José Nunes
As flores amarelas do pau-brasil pendiam nas passarelas da praça, as primeiras que anunciavam a chegada da primavera, espalhadas pelo chão que pouca gente observava. O dia estava morno e ligeiramente nublado, com nuvens esparsas passeando lentas. Embora o sol do meio-dia aparentasse mormaço, o frescor da sombra convidava a sentar. Ao redor da praça, o movimento de carros e o dia mormacento não conseguiam tirar a suavidade do bailado das pétalas despencando.
Eu vinha a passos sonolentos pelo bairro de Tambiá, caminhando com as lembranças dos anos de 1970, de quando morava nas proximidades da Praça da Independência. Havia acabado de descer do ônibus, após concluir a viagem com destino ao centro da cidade, um percurso de poucos quilômetros de minha casa. Ao meu lado, duas senhoras de idade avançada, tagarelas, discutiam coisas banais, a voz delas se espalhava por todo o veículo e os passageiros se entreolhavam, calados. Eu também. Somente as duas conversavam.
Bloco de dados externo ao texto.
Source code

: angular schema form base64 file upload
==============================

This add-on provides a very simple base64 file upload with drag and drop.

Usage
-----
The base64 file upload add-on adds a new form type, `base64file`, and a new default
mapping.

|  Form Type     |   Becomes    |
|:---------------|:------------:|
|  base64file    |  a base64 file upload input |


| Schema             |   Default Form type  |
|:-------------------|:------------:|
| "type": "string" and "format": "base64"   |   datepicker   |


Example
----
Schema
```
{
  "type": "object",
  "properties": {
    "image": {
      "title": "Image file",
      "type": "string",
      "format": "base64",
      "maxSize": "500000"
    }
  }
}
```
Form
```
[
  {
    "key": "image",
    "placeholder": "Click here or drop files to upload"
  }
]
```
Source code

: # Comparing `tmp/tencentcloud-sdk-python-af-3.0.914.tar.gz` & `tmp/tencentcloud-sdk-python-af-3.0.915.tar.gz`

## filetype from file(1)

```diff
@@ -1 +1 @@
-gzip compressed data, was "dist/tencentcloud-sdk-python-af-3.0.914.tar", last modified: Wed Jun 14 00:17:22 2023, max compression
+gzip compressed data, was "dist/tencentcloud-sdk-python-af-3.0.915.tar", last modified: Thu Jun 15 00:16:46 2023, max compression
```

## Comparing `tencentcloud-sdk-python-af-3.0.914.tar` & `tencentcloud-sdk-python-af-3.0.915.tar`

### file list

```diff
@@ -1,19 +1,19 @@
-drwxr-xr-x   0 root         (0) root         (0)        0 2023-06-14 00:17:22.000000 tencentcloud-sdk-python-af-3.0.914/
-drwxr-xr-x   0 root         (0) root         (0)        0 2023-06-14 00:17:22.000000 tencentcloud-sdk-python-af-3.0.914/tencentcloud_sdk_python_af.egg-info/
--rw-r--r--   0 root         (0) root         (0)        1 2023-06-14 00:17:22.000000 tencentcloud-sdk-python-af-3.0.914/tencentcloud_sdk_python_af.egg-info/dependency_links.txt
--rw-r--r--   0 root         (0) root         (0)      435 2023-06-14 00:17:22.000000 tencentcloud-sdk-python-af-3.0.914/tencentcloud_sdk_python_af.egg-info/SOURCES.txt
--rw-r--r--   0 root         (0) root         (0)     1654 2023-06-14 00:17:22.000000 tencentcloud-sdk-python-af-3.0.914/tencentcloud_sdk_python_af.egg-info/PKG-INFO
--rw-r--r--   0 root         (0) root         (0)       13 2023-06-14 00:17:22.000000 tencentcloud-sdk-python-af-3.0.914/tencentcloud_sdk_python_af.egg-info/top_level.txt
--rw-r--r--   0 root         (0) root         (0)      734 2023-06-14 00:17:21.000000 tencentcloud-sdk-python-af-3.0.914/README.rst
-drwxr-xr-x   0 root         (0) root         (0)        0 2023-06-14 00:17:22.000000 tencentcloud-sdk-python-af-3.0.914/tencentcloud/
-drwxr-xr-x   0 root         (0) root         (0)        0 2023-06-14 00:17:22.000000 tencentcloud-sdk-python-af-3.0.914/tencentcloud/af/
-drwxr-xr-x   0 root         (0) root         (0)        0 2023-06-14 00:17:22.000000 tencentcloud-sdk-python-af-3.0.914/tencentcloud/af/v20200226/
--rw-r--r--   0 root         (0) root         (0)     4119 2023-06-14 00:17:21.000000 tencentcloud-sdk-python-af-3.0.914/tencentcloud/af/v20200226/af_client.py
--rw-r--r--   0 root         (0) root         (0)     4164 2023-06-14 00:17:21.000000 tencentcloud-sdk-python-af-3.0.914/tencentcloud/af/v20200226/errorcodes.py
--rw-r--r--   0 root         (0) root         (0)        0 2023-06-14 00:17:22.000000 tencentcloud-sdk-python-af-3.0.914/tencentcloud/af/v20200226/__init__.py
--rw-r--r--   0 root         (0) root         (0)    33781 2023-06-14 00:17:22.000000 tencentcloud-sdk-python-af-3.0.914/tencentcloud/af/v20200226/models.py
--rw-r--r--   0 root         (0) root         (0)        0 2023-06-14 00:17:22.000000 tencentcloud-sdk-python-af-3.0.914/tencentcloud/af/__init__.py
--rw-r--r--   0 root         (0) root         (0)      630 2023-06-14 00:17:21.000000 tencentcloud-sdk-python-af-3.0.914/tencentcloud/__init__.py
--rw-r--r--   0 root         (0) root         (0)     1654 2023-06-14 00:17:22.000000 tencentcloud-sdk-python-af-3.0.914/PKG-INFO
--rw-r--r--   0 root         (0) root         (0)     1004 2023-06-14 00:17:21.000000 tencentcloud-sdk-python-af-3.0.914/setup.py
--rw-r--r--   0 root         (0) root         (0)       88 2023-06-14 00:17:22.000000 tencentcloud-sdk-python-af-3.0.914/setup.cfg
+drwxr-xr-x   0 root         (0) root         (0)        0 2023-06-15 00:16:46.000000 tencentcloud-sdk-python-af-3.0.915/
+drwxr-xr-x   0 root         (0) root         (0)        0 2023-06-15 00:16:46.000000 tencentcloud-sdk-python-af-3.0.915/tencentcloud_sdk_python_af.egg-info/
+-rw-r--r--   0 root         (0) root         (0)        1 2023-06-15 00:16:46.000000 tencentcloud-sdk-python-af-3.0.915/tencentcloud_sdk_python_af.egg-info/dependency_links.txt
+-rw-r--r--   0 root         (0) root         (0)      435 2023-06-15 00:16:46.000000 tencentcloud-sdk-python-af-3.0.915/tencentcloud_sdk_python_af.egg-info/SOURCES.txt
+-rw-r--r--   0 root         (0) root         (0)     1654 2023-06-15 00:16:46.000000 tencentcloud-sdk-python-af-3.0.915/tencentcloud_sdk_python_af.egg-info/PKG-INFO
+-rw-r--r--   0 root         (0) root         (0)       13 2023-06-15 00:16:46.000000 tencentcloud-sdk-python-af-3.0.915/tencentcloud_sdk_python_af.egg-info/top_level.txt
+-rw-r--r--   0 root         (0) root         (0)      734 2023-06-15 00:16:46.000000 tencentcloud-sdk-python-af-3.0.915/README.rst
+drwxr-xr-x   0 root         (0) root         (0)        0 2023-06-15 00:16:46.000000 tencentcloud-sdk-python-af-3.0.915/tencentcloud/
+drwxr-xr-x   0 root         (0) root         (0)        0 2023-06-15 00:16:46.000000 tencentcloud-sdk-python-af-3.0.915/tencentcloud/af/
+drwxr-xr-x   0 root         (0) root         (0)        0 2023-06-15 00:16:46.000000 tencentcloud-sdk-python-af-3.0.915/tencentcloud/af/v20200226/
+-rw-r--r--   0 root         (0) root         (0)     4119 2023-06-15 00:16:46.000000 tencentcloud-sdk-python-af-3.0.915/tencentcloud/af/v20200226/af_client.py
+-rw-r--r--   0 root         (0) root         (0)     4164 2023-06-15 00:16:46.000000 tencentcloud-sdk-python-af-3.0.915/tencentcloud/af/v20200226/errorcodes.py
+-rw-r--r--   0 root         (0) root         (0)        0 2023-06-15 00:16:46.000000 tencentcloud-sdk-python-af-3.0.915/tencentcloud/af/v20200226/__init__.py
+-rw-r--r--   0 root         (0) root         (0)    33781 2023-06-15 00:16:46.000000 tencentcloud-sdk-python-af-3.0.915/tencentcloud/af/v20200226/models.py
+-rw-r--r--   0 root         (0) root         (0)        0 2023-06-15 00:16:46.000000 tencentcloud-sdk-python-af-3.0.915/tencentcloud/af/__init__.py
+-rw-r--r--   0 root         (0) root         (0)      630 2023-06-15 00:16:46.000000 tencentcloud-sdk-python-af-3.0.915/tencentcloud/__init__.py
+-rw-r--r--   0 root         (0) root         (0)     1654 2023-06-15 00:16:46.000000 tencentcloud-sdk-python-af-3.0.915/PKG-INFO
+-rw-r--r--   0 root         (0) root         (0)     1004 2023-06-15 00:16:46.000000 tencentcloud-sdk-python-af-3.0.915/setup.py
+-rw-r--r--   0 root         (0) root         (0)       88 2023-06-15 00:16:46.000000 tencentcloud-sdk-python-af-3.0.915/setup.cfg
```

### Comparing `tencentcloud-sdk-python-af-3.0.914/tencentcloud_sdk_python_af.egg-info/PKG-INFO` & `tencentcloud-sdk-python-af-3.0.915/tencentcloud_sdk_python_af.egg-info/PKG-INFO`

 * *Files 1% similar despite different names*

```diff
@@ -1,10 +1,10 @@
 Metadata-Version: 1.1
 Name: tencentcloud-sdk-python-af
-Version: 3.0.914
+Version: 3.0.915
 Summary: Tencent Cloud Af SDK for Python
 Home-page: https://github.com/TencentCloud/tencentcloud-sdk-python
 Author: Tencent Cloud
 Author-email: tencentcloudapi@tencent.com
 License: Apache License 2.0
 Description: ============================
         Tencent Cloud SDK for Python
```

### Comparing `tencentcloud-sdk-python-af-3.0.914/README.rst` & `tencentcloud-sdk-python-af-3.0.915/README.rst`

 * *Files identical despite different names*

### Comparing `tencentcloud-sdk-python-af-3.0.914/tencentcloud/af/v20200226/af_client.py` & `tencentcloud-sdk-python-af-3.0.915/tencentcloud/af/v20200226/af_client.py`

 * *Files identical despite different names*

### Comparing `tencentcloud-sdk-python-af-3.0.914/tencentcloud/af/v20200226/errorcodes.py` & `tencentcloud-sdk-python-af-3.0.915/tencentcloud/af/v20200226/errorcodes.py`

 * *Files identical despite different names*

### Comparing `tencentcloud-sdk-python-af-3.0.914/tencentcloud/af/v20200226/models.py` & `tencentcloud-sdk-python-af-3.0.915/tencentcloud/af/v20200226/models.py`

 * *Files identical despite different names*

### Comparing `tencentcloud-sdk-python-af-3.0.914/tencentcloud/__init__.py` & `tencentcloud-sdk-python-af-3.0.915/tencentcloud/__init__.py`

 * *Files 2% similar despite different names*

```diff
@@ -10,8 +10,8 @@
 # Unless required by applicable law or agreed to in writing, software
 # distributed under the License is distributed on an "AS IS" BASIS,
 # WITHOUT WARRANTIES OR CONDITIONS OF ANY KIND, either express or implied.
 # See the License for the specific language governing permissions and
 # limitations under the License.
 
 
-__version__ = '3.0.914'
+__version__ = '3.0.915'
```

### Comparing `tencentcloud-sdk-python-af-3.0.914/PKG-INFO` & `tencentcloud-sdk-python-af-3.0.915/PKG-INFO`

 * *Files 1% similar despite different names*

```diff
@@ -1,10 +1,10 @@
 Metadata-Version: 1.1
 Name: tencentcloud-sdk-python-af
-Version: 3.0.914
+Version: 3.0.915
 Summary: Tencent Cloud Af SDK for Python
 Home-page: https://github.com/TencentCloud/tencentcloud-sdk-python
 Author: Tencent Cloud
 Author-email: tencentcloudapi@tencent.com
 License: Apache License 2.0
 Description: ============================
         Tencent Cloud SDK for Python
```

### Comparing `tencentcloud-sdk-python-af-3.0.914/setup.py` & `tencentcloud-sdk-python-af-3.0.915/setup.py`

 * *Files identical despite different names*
Mas o dia estava com um leve mormaço, desses mormaços que antecipam a chegada da primavera. Durante a viagem, eu folheava um livro, o ônibus seguia lento e a conversa das senhoras parecia sem fim. A essa altura, pensamentos intermitentes chegavam das diversas leituras de poemas de Drummond e das aulas do professor Milton Marques Júnior sobre Os Miseráveis, aos sábados, na nossa Academia Paraibana de Letras.
Aquela conversa interminável e desconexa das senhoras era a pedra no meio caminho da lotação, diferente dessas pedras imaginadas pelo poeta de Itabira. Mas, finalmente, entre solavancos do veículo e conversas intermináveis, cheguei à Praça da Independência e saltei do ônibus com um suspiro de alívio.
Muitas vezes, eu passava pela praça sem me dar conta das flores do pau-brasil, essas árvores que são o símbolo de nossa nação, e observava outras árvores e plantas que ornavam as alamedas sem me dar conta do suave perfume.
Na antevéspera da primavera, caminhando pela praça, uma jovem pega uma flor do pau-brasil, colocando na palma da mão, e, vendo que eu observava a cena, ela sorriu levemente. “Linda!” Pensei eu – Chamarei ela de Sofia -. Em passos lentos, ela seguiu calada com as flores entre os dedos. Eu segui também silencioso.
Próximo a lugares como esse, não tenho noção de quantas almas tenho. Mesmo que não mude a todo momento, mudo apenas quando contemplo a natureza, quando observo uma moça colhendo flores.
Então, Deusa das Árvores, agradecido, eu te louvo por fazer brotar a tímida alegria do verde das folhas e do amarelo destas flores do pau-brasil, tão pequenas e tão lindas, que despencam sobre nossas cabeças. Os regatos, as plantas, as flores, essas pequeninas flores atraem a atenção de Sofia. Ela me segredou isso enquanto caminhamos juntos por uns vinte metros, antes que nos desviássemos para nossos rumos:
— Acho linda a flor de caju. Lírios brancos, também.
Foi quando percebi que, realmente, ela tinha apego às pequenas flores. No mundo barulhento e opressivo, quando parecemos solitários, o perfume das flores, mesmo que seja de uma pequena flor, traz um afetuoso aviso de coisa boa.
O cronista está cansado e gasto, feito bicho vazio a buscar sentido para edificar projetos. Nesse instante, a Deusa das Árvores manda uma penca de flores, que despencam sobre nós. A moça, que caminhava perto, pega uma flor e beija as pétalas, sem querer chamar a atenção.
Começava o período de estiagem. Eu deveria ter uns dez anos e morava no sítio. Nunca esqueci o que presenciei. Uma prima tentava resgatar um pássaro que estava em árvore na beirada do açude, com o vento agitando sua saia.
Se eu fosse prefeito, plantaria flores nas praças. Muitas flores, grandes e pequenas, de todas as espécies. Rosas, orquídeas, lírios. Plantaria árvores que dessem flores, dessas miúdas para que as moças que amam as flores pudessem colher e se sentir felizes.